Material for this task section start
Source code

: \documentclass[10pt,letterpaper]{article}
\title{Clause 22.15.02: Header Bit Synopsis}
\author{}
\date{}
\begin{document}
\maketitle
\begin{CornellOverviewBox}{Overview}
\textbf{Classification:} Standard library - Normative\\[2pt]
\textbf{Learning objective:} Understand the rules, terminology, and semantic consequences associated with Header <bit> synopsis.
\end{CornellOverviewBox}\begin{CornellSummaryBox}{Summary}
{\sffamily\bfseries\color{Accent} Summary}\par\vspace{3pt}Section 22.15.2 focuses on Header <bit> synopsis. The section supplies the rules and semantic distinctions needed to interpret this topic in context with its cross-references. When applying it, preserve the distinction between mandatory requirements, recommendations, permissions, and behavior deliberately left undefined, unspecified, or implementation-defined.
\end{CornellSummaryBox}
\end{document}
Material for this task section end
- _Your objective_:
Starting at the top of the data above, repeat every line exactly until the line containing "library - Normative\\[2pt]" has been given, then stop.

- _Answer to the problem_:
Source code

: \documentclass[10pt,letterpaper]{article}
\title{Clause 22.15.02: Header Bit Synopsis}
\author{}
\date{}
\begin{document}
\maketitle
\begin{CornellOverviewBox}{Overview}
\textbf{Classification:} Standard library - Normative\\[2pt]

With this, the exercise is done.